[Opening Listed records section]
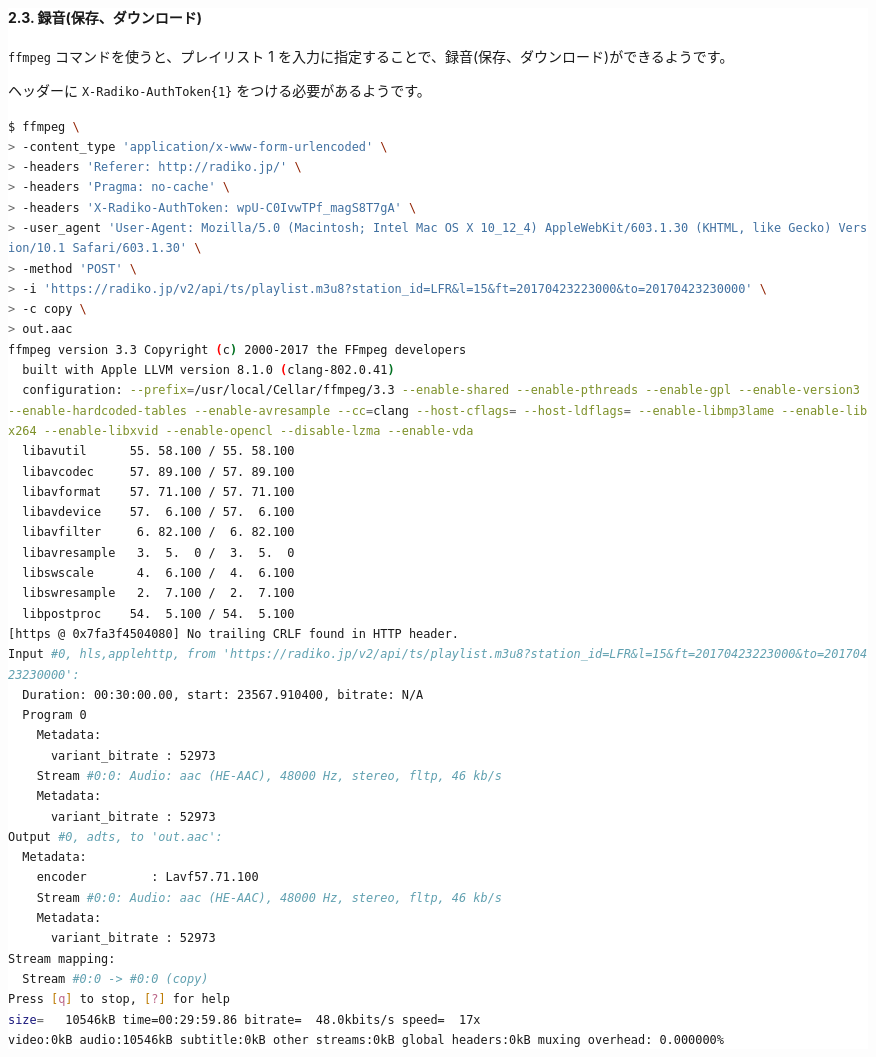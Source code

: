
 ```bash
```

#### 2.3. 録音(保存、ダウンロード)

`ffmpeg` コマンドを使うと、プレイリスト 1 を入力に指定することで、録音(保存、ダウンロード)ができるようです。

ヘッダーに `X-Radiko-AuthToken{1}` をつける必要があるようです。

```bash
$ ffmpeg \
> -content_type 'application/x-www-form-urlencoded' \
> -headers 'Referer: http://radiko.jp/' \
> -headers 'Pragma: no-cache' \
> -headers 'X-Radiko-AuthToken: wpU-C0IvwTPf_magS8T7gA' \
> -user_agent 'User-Agent: Mozilla/5.0 (Macintosh; Intel Mac OS X 10_12_4) AppleWebKit/603.1.30 (KHTML, like Gecko) Version/10.1 Safari/603.1.30' \
> -method 'POST' \
> -i 'https://radiko.jp/v2/api/ts/playlist.m3u8?station_id=LFR&l=15&ft=20170423223000&to=20170423230000' \
> -c copy \
> out.aac
ffmpeg version 3.3 Copyright (c) 2000-2017 the FFmpeg developers
  built with Apple LLVM version 8.1.0 (clang-802.0.41)
  configuration: --prefix=/usr/local/Cellar/ffmpeg/3.3 --enable-shared --enable-pthreads --enable-gpl --enable-version3 --enable-hardcoded-tables --enable-avresample --cc=clang --host-cflags= --host-ldflags= --enable-libmp3lame --enable-libx264 --enable-libxvid --enable-opencl --disable-lzma --enable-vda
  libavutil      55. 58.100 / 55. 58.100
  libavcodec     57. 89.100 / 57. 89.100
  libavformat    57. 71.100 / 57. 71.100
  libavdevice    57.  6.100 / 57.  6.100
  libavfilter     6. 82.100 /  6. 82.100
  libavresample   3.  5.  0 /  3.  5.  0
  libswscale      4.  6.100 /  4.  6.100
  libswresample   2.  7.100 /  2.  7.100
  libpostproc    54.  5.100 / 54.  5.100
[https @ 0x7fa3f4504080] No trailing CRLF found in HTTP header.
Input #0, hls,applehttp, from 'https://radiko.jp/v2/api/ts/playlist.m3u8?station_id=LFR&l=15&ft=20170423223000&to=20170423230000':
  Duration: 00:30:00.00, start: 23567.910400, bitrate: N/A
  Program 0
    Metadata:
      variant_bitrate : 52973
    Stream #0:0: Audio: aac (HE-AAC), 48000 Hz, stereo, fltp, 46 kb/s
    Metadata:
      variant_bitrate : 52973
Output #0, adts, to 'out.aac':
  Metadata:
    encoder         : Lavf57.71.100
    Stream #0:0: Audio: aac (HE-AAC), 48000 Hz, stereo, fltp, 46 kb/s
    Metadata:
      variant_bitrate : 52973
Stream mapping:
  Stream #0:0 -> #0:0 (copy)
Press [q] to stop, [?] for help
size=   10546kB time=00:29:59.86 bitrate=  48.0kbits/s speed=  17x    
video:0kB audio:10546kB subtitle:0kB other streams:0kB global headers:0kB muxing overhead: 0.000000%
```
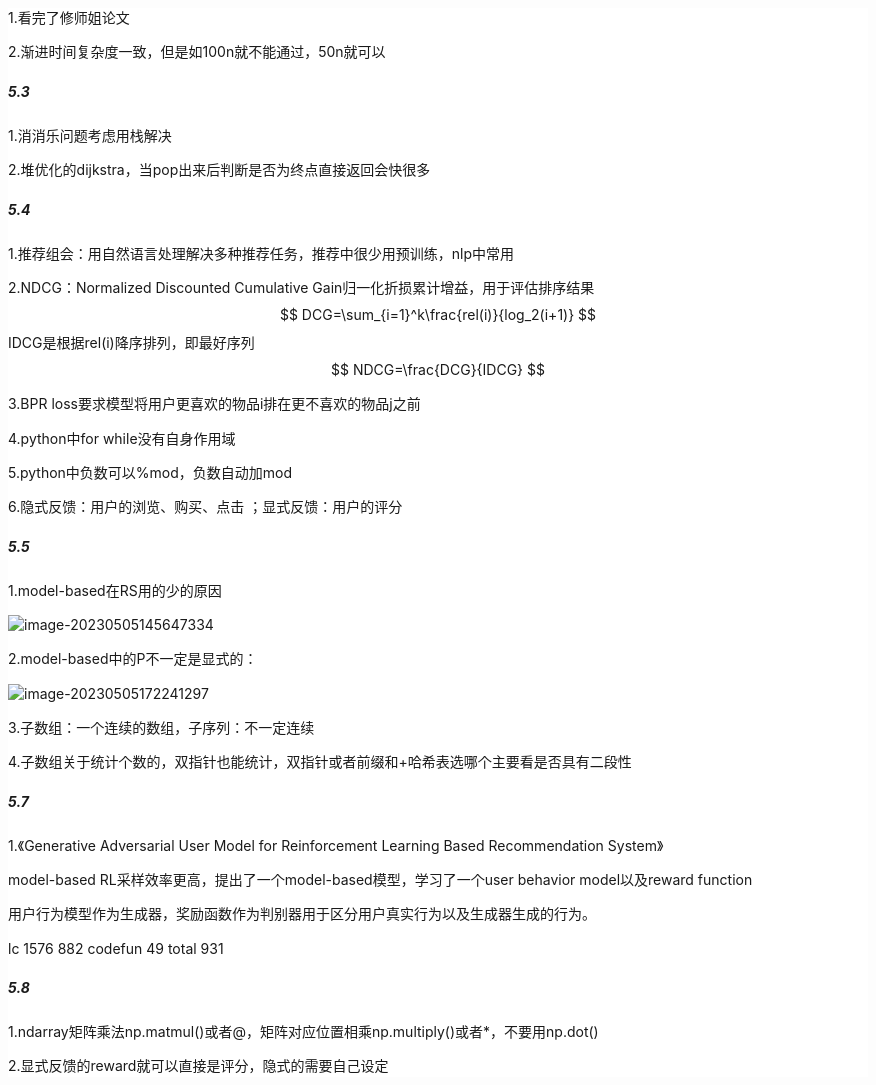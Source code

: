 1.看完了修师姐论文

2.渐进时间复杂度一致，但是如100n就不能通过，50n就可以

##### 5.3

1.消消乐问题考虑用栈解决

2.堆优化的dijkstra，当pop出来后判断是否为终点直接返回会快很多

##### 5.4

1.推荐组会：用自然语言处理解决多种推荐任务，推荐中很少用预训练，nlp中常用

2.NDCG：Normalized Discounted Cumulative Gain归一化折损累计增益，用于评估排序结果
$$
DCG=\sum_{i=1}^k\frac{rel(i)}{log_2(i+1)}
$$
IDCG是根据rel(i)降序排列，即最好序列
$$
NDCG=\frac{DCG}{IDCG}
$$

3.BPR loss要求模型将用户更喜欢的物品i排在更不喜欢的物品j之前

4.python中for while没有自身作用域

5.python中负数可以%mod，负数自动加mod

6.隐式反馈：用户的浏览、购买、点击 ；显式反馈：用户的评分

##### 5.5

1.model-based在RS用的少的原因

![image-20230505145647334](D:\TyporaPicture\半年记录串联23_1\image-20230505145647334.png)

2.model-based中的P不一定是显式的：

![image-20230505172241297](D:\TyporaPicture\半年记录串联23_1\image-20230505172241297.png)

3.子数组：一个连续的数组，子序列：不一定连续

4.子数组关于统计个数的，双指针也能统计，双指针或者前缀和+哈希表选哪个主要看是否具有二段性

##### 5.7

1.《Generative Adversarial User Model for Reinforcement Learning Based Recommendation System》

model-based RL采样效率更高，提出了一个model-based模型，学习了一个user behavior model以及reward function

用户行为模型作为生成器，奖励函数作为判别器用于区分用户真实行为以及生成器生成的行为。

lc  1576 882  codefun 49  total 931

##### 5.8

1.ndarray矩阵乘法np.matmul()或者@，矩阵对应位置相乘np.multiply()或者*，不要用np.dot()

2.显式反馈的reward就可以直接是评分，隐式的需要自己设定

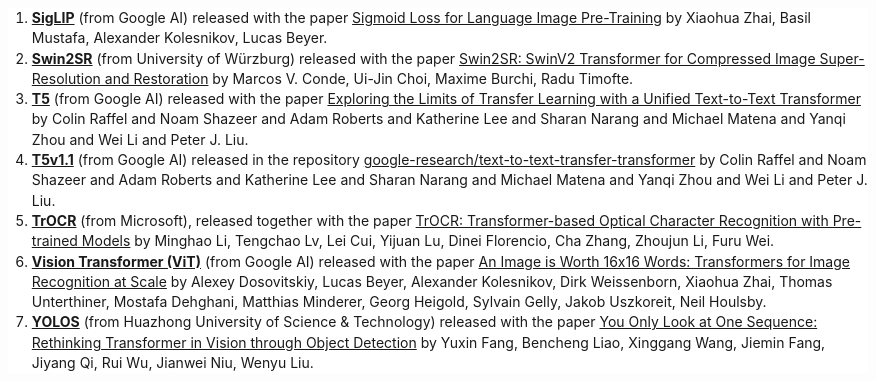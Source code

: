 1. **[SigLIP](https://huggingface.co/docs/transformers/main/model_doc/siglip)** (from Google AI) released with the
   paper [Sigmoid Loss for Language Image Pre-Training](https://arxiv.org/abs/2303.15343) by Xiaohua Zhai, Basil
   Mustafa, Alexander Kolesnikov, Lucas Beyer.
1. **[Swin2SR](https://huggingface.co/docs/transformers/model_doc/swin2sr)** (from University of Würzburg) released with
   the
   paper [Swin2SR: SwinV2 Transformer for Compressed Image Super-Resolution and Restoration](https://arxiv.org/abs/2209.11345)
   by Marcos V. Conde, Ui-Jin Choi, Maxime Burchi, Radu Timofte.
1. **[T5](https://huggingface.co/docs/transformers/model_doc/t5)** (from Google AI) released with the
   paper [Exploring the Limits of Transfer Learning with a Unified Text-to-Text Transformer](https://arxiv.org/abs/1910.10683)
   by Colin Raffel and Noam Shazeer and Adam Roberts and Katherine Lee and Sharan Narang and Michael Matena and Yanqi
   Zhou and Wei Li and Peter J. Liu.
1. **[T5v1.1](https://huggingface.co/docs/transformers/model_doc/t5v1.1)** (from Google AI) released in the
   repository [google-research/text-to-text-transfer-transformer](https://github.com/google-research/text-to-text-transfer-transformer/blob/main/released_checkpoints.md#t511)
   by Colin Raffel and Noam Shazeer and Adam Roberts and Katherine Lee and Sharan Narang and Michael Matena and Yanqi
   Zhou and Wei Li and Peter J. Liu.
1. **[TrOCR](https://huggingface.co/docs/transformers/model_doc/trocr)** (from Microsoft), released together with the
   paper [TrOCR: Transformer-based Optical Character Recognition with Pre-trained Models](https://arxiv.org/abs/2109.10282)
   by Minghao Li, Tengchao Lv, Lei Cui, Yijuan Lu, Dinei Florencio, Cha Zhang, Zhoujun Li, Furu Wei.
1. **[Vision Transformer (ViT)](https://huggingface.co/docs/transformers/model_doc/vit)** (from Google AI) released with
   the
   paper [An Image is Worth 16x16 Words: Transformers for Image Recognition at Scale](https://arxiv.org/abs/2010.11929)
   by Alexey Dosovitskiy, Lucas Beyer, Alexander Kolesnikov, Dirk Weissenborn, Xiaohua Zhai, Thomas Unterthiner, Mostafa
   Dehghani, Matthias Minderer, Georg Heigold, Sylvain Gelly, Jakob Uszkoreit, Neil Houlsby.
1. **[YOLOS](https://huggingface.co/docs/transformers/model_doc/yolos)** (from Huazhong University of Science &
   Technology) released with the
   paper [You Only Look at One Sequence: Rethinking Transformer in Vision through Object Detection](https://arxiv.org/abs/2106.00666)
   by Yuxin Fang, Bencheng Liao, Xinggang Wang, Jiemin Fang, Jiyang Qi, Rui Wu, Jianwei Niu, Wenyu Liu.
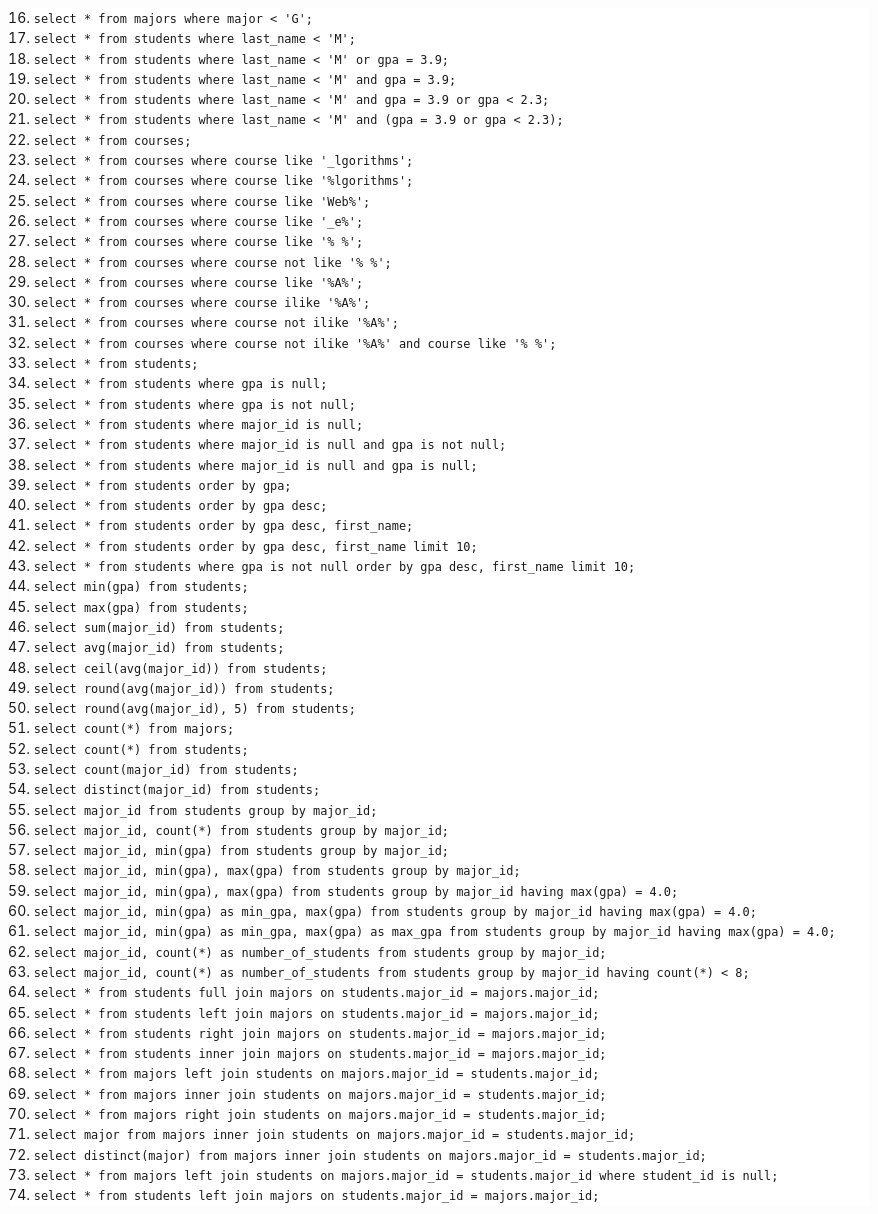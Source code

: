 16. `select * from majors where major < 'G';`
17. `select * from students where last_name < 'M';`
18. `select * from students where last_name < 'M' or gpa = 3.9;`
19. `select * from students where last_name < 'M' and gpa = 3.9;`
20. `select * from students where last_name < 'M' and gpa = 3.9 or gpa < 2.3;`
21. `select * from students where last_name < 'M' and (gpa = 3.9 or gpa < 2.3);`
22. `select * from courses;`
23. `select * from courses where course like '_lgorithms';`
24. `select * from courses where course like '%lgorithms';`
25. `select * from courses where course like 'Web%';`
26. `select * from courses where course like '_e%';`
27. `select * from courses where course like '% %';`
28. `select * from courses where course not like '% %';`
29. `select * from courses where course like '%A%';`
30. `select * from courses where course ilike '%A%';`
31. `select * from courses where course not ilike '%A%';`
32. `select * from courses where course not ilike '%A%' and course like '% %';`
33. `select * from students;`
34. `select * from students where gpa is null;`
35. `select * from students where gpa is not null;`
36. `select * from students where major_id is null;`
37. `select * from students where major_id is null and gpa is not null;`
38. `select * from students where major_id is null and gpa is null;`
39. `select * from students order by gpa;`
40. `select * from students order by gpa desc;`
41. `select * from students order by gpa desc, first_name;`
42. `select * from students order by gpa desc, first_name limit 10;`
43. `select * from students where gpa is not null order by gpa desc, first_name limit 10;`
44. `select min(gpa) from students;`
45. `select max(gpa) from students;`
46. `select sum(major_id) from students;`
47. `select avg(major_id) from students;`
48. `select ceil(avg(major_id)) from students;`
49. `select round(avg(major_id)) from students;`
50. `select round(avg(major_id), 5) from students;`
51. `select count(*) from majors;`
52. `select count(*) from students;`
53. `select count(major_id) from students;`
54. `select distinct(major_id) from students;`
55. `select major_id from students group by major_id;`
56. `select major_id, count(*) from students group by major_id;`
57. `select major_id, min(gpa) from students group by major_id;`
58. `select major_id, min(gpa), max(gpa) from students group by major_id;`
59. `select major_id, min(gpa), max(gpa) from students group by major_id having max(gpa) = 4.0;`
60. `select major_id, min(gpa) as min_gpa, max(gpa) from students group by major_id having max(gpa) = 4.0;`
61. `select major_id, min(gpa) as min_gpa, max(gpa) as max_gpa from students group by major_id having max(gpa) = 4.0;`
62. `select major_id, count(*) as number_of_students from students group by major_id;`
63. `select major_id, count(*) as number_of_students from students group by major_id having count(*) < 8;`
64. `select * from students full join majors on students.major_id = majors.major_id;`
65. `select * from students left join majors on students.major_id = majors.major_id;`
66. `select * from students right join majors on students.major_id = majors.major_id;`
67. `select * from students inner join majors on students.major_id = majors.major_id;`
68. `select * from majors left join students on majors.major_id = students.major_id;`
69. `select * from majors inner join students on majors.major_id = students.major_id;`
70. `select * from majors right join students on majors.major_id = students.major_id;`
71. `select major from majors inner join students on majors.major_id = students.major_id;`
72. `select distinct(major) from majors inner join students on majors.major_id = students.major_id;`
73. `select * from majors left join students on majors.major_id = students.major_id where student_id is null;`
74. `select * from students left join majors on students.major_id = majors.major_id;`
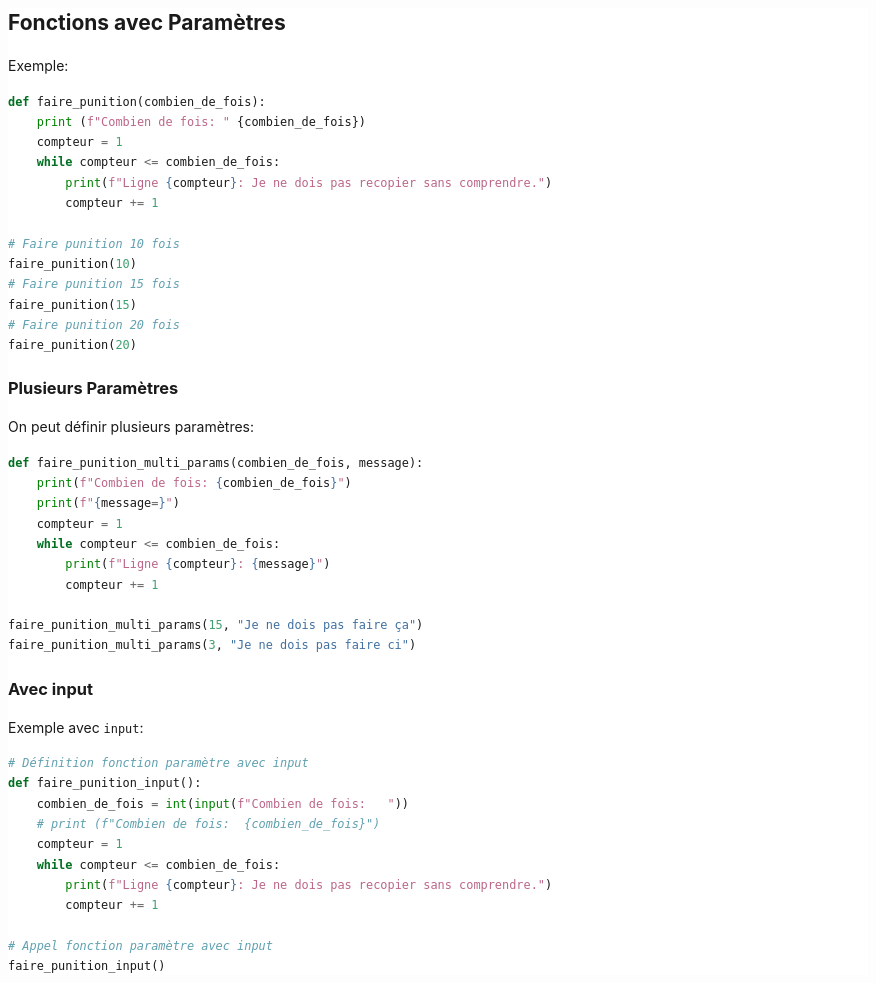 ## Fonctions avec Paramètres

Exemple:

```python
def faire_punition(combien_de_fois):
    print (f"Combien de fois: " {combien_de_fois})
    compteur = 1
    while compteur <= combien_de_fois:
        print(f"Ligne {compteur}: Je ne dois pas recopier sans comprendre.")
        compteur += 1

# Faire punition 10 fois
faire_punition(10)
# Faire punition 15 fois
faire_punition(15)
# Faire punition 20 fois
faire_punition(20)

```

### Plusieurs Paramètres

On peut définir plusieurs paramètres:

```python
def faire_punition_multi_params(combien_de_fois, message):
    print(f"Combien de fois: {combien_de_fois}")
    print(f"{message=}")
    compteur = 1
    while compteur <= combien_de_fois:
        print(f"Ligne {compteur}: {message}")
        compteur += 1
        
faire_punition_multi_params(15, "Je ne dois pas faire ça")
faire_punition_multi_params(3, "Je ne dois pas faire ci")

```

### Avec input

Exemple avec `input`:

```python
# Définition fonction paramètre avec input
def faire_punition_input():
    combien_de_fois = int(input(f"Combien de fois:   "))
    # print (f"Combien de fois:  {combien_de_fois}")
    compteur = 1
    while compteur <= combien_de_fois:
        print(f"Ligne {compteur}: Je ne dois pas recopier sans comprendre.")
        compteur += 1

# Appel fonction paramètre avec input
faire_punition_input()

```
[Closing Listed records section]
Work required:
Print, word for word, the lines above that run from the line containing "1.推荐组会：用自然语言处理解决多种推荐任务，推荐中很少用预训练，nlp中常用" to the line containing "by Marcos V.", both included. Keep the pictures out.

Your response:
1.推荐组会：用自然语言处理解决多种推荐任务，推荐中很少用预训练，nlp中常用

2.NDCG：Normalized Discounted Cumulative Gain归一化折损累计增益，用于评估排序结果
$$
DCG=\sum_{i=1}^k\frac{rel(i)}{log_2(i+1)}
$$
IDCG是根据rel(i)降序排列，即最好序列
$$
NDCG=\frac{DCG}{IDCG}
$$

3.BPR loss要求模型将用户更喜欢的物品i排在更不喜欢的物品j之前

4.python中for while没有自身作用域

5.python中负数可以%mod，负数自动加mod

6.隐式反馈：用户的浏览、购买、点击 ；显式反馈：用户的评分

##### 5.5

1.model-based在RS用的少的原因

![image-20230505145647334](D:\TyporaPicture\半年记录串联23_1\image-20230505145647334.png)

2.model-based中的P不一定是显式的：

![image-20230505172241297](D:\TyporaPicture\半年记录串联23_1\image-20230505172241297.png)

3.子数组：一个连续的数组，子序列：不一定连续

4.子数组关于统计个数的，双指针也能统计，双指针或者前缀和+哈希表选哪个主要看是否具有二段性

##### 5.7

1.《Generative Adversarial User Model for Reinforcement Learning Based Recommendation System》

model-based RL采样效率更高，提出了一个model-based模型，学习了一个user behavior model以及reward function

用户行为模型作为生成器，奖励函数作为判别器用于区分用户真实行为以及生成器生成的行为。

lc  1576 882  codefun 49  total 931

##### 5.8

1.ndarray矩阵乘法np.matmul()或者@，矩阵对应位置相乘np.multiply()或者*，不要用np.dot()

2.显式反馈的reward就可以直接是评分，隐式的需要自己设定

Source code

: 1. **[SigLIP](https://huggingface.co/docs/transformers/main/model_doc/siglip)** (from Google AI) released with the
   paper [Sigmoid Loss for Language Image Pre-Training](https://arxiv.org/abs/2303.15343) by Xiaohua Zhai, Basil
   Mustafa, Alexander Kolesnikov, Lucas Beyer.
1. **[Swin2SR](https://huggingface.co/docs/transformers/model_doc/swin2sr)** (from University of Würzburg) released with
   the
   paper [Swin2SR: SwinV2 Transformer for Compressed Image Super-Resolution and Restoration](https://arxiv.org/abs/2209.11345)
   by Marcos V. Conde, Ui-Jin Choi, Maxime Burchi, Radu Timofte.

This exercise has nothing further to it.